By Travis Martin



The subject of child soldiers is difficult to address. It is also a difficult topic to talk about in a film. Yet somehow, writer and director Cary Joji Fukunaga was able to make this topic on innocence loss in the Netflix original movie Beasts of No Nation. With psychologically dreamy visuals, visceral violence, and brilliant performances by actor Idris Elba and newcomer Abraham AttahBeasts of No Nation will be hard to forget.
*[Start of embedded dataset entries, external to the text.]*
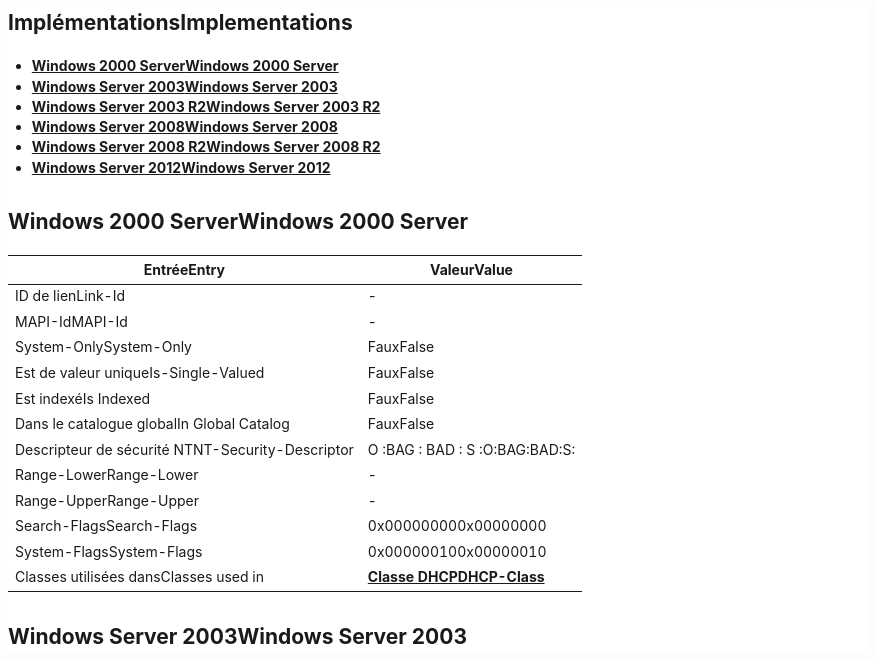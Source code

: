 

## <a name="implementations"></a><span data-ttu-id="a504d-122">Implémentations</span><span class="sxs-lookup"><span data-stu-id="a504d-122">Implementations</span></span>

-   [<span data-ttu-id="a504d-123">**Windows 2000 Server**</span><span class="sxs-lookup"><span data-stu-id="a504d-123">**Windows 2000 Server**</span></span>](#windows-2000-server)
-   [<span data-ttu-id="a504d-124">**Windows Server 2003**</span><span class="sxs-lookup"><span data-stu-id="a504d-124">**Windows Server 2003**</span></span>](#windows-server-2003)
-   [<span data-ttu-id="a504d-125">**Windows Server 2003 R2**</span><span class="sxs-lookup"><span data-stu-id="a504d-125">**Windows Server 2003 R2**</span></span>](#windows-server-2003-r2)
-   [<span data-ttu-id="a504d-126">**Windows Server 2008**</span><span class="sxs-lookup"><span data-stu-id="a504d-126">**Windows Server 2008**</span></span>](#windows-server-2008)
-   [<span data-ttu-id="a504d-127">**Windows Server 2008 R2**</span><span class="sxs-lookup"><span data-stu-id="a504d-127">**Windows Server 2008 R2**</span></span>](#windows-server-2008-r2)
-   [<span data-ttu-id="a504d-128">**Windows Server 2012**</span><span class="sxs-lookup"><span data-stu-id="a504d-128">**Windows Server 2012**</span></span>](#windows-server-2012)

## <a name="windows-2000-server"></a><span data-ttu-id="a504d-129">Windows 2000 Server</span><span class="sxs-lookup"><span data-stu-id="a504d-129">Windows 2000 Server</span></span>



| <span data-ttu-id="a504d-130">Entrée</span><span class="sxs-lookup"><span data-stu-id="a504d-130">Entry</span></span> | <span data-ttu-id="a504d-131">Valeur</span><span class="sxs-lookup"><span data-stu-id="a504d-131">Value</span></span> |
|------------------------|----------------------------------------------|
| <span data-ttu-id="a504d-132">ID de lien</span><span class="sxs-lookup"><span data-stu-id="a504d-132">Link-Id</span></span>                | \-                                           |
| <span data-ttu-id="a504d-133">MAPI-Id</span><span class="sxs-lookup"><span data-stu-id="a504d-133">MAPI-Id</span></span>                | \-                                           |
| <span data-ttu-id="a504d-134">System-Only</span><span class="sxs-lookup"><span data-stu-id="a504d-134">System-Only</span></span>            | <span data-ttu-id="a504d-135">Faux</span><span class="sxs-lookup"><span data-stu-id="a504d-135">False</span></span>                                        |
| <span data-ttu-id="a504d-136">Est de valeur unique</span><span class="sxs-lookup"><span data-stu-id="a504d-136">Is-Single-Valued</span></span>       | <span data-ttu-id="a504d-137">Faux</span><span class="sxs-lookup"><span data-stu-id="a504d-137">False</span></span>                                        |
| <span data-ttu-id="a504d-138">Est indexé</span><span class="sxs-lookup"><span data-stu-id="a504d-138">Is Indexed</span></span>             | <span data-ttu-id="a504d-139">Faux</span><span class="sxs-lookup"><span data-stu-id="a504d-139">False</span></span>                                        |
| <span data-ttu-id="a504d-140">Dans le catalogue global</span><span class="sxs-lookup"><span data-stu-id="a504d-140">In Global Catalog</span></span>      | <span data-ttu-id="a504d-141">Faux</span><span class="sxs-lookup"><span data-stu-id="a504d-141">False</span></span>                                        |
| <span data-ttu-id="a504d-142">Descripteur de sécurité NT</span><span class="sxs-lookup"><span data-stu-id="a504d-142">NT-Security-Descriptor</span></span> | <span data-ttu-id="a504d-143">O :BAG : BAD : S :</span><span class="sxs-lookup"><span data-stu-id="a504d-143">O:BAG:BAD:S:</span></span>                                 |
| <span data-ttu-id="a504d-144">Range-Lower</span><span class="sxs-lookup"><span data-stu-id="a504d-144">Range-Lower</span></span>            | \-                                           |
| <span data-ttu-id="a504d-145">Range-Upper</span><span class="sxs-lookup"><span data-stu-id="a504d-145">Range-Upper</span></span>            | \-                                           |
| <span data-ttu-id="a504d-146">Search-Flags</span><span class="sxs-lookup"><span data-stu-id="a504d-146">Search-Flags</span></span>           | <span data-ttu-id="a504d-147">0x00000000</span><span class="sxs-lookup"><span data-stu-id="a504d-147">0x00000000</span></span>                                   |
| <span data-ttu-id="a504d-148">System-Flags</span><span class="sxs-lookup"><span data-stu-id="a504d-148">System-Flags</span></span>           | <span data-ttu-id="a504d-149">0x00000010</span><span class="sxs-lookup"><span data-stu-id="a504d-149">0x00000010</span></span>                                   |
| <span data-ttu-id="a504d-150">Classes utilisées dans</span><span class="sxs-lookup"><span data-stu-id="a504d-150">Classes used in</span></span>        | [<span data-ttu-id="a504d-151">**Classe DHCP**</span><span class="sxs-lookup"><span data-stu-id="a504d-151">**DHCP-Class**</span></span>](c-dhcpclass.md)<br/> |



## <a name="windows-server-2003"></a><span data-ttu-id="a504d-152">Windows Server 2003</span><span class="sxs-lookup"><span data-stu-id="a504d-152">Windows Server 2003</span></span>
The film begins in an unnamed African country wrought with civil war, where young boy Agu (Attah) is living with his family in a save zone. But when enemy government soldiers are about to invade, Agu’s mother and baby sister are the only ones to make it out, leaving Agu’s father, older brother, grandfather, and himself behind to defend their land. When soldiers do come, only Agu is able to make it out of town and into the bush. It is there that Agu meets child rebels, and is taken under the wing their leader, Commandant (Elba). It is there that Agu’s journey of violence and subjugation begins, as he slowly loses more of his humanity through killing, drugs, and madness.

The performances of Elba and Attah are brilliant. Elba’s Commandant is a towering figure over the child soldiers, both literally and figuratively. It is a slow burn as Commandant’s laws and philosophies start from being noble and just, to deformed and insane. Commandant is a man who believes in his own immortality and self-importance, that he is willing to sacrifice his own men to create his own little world. However, the true star is Abraham Attah, who makes his acting debut in Beasts. Attah makes Agu’s devolution from playful and kindhearted child into the brutal and guilt-ridden warrior even more tragic. I like the scenes between him and other kid soldiers, when it is them just being kids and suddenly changing into complete monsters. I especially like it when there are scenes with Agu and his mute compatriot, Strika (Emmanuel Nii Adom Quaye), as their friendship adds humanity and connection with Agu.

There are similarities between Beasts and the first season of HBO‘s True Detective, since director Fukunaga was also the director of the entire first season. The nihilistic visuals and harshness of violence are employed within Beasts, which somehow adds both an adult realism to the situation and an imaginative and childish point-of-view to it. We as an audience can only watch in horror as Agu commits crime after crime against humanity. There is one scene that truly shows this, which is when Agu’s group raid a town. The area is stale grey, with pastel red trees surrounding him and everyone else, with blood from gunfire staining the ground. Scenes like these allow Beasts to not only become a character study on innocence, but a philosophical one on destruction of the soul of a human and a country.

Beasts of No Nation is a brilliant film that, allow it lags in some parts, captivates with its intense atmosphere and brutalized characters played fantastically by great actors. Netflix has produce a fantastic original film that will allow them to further develop into other unique territories.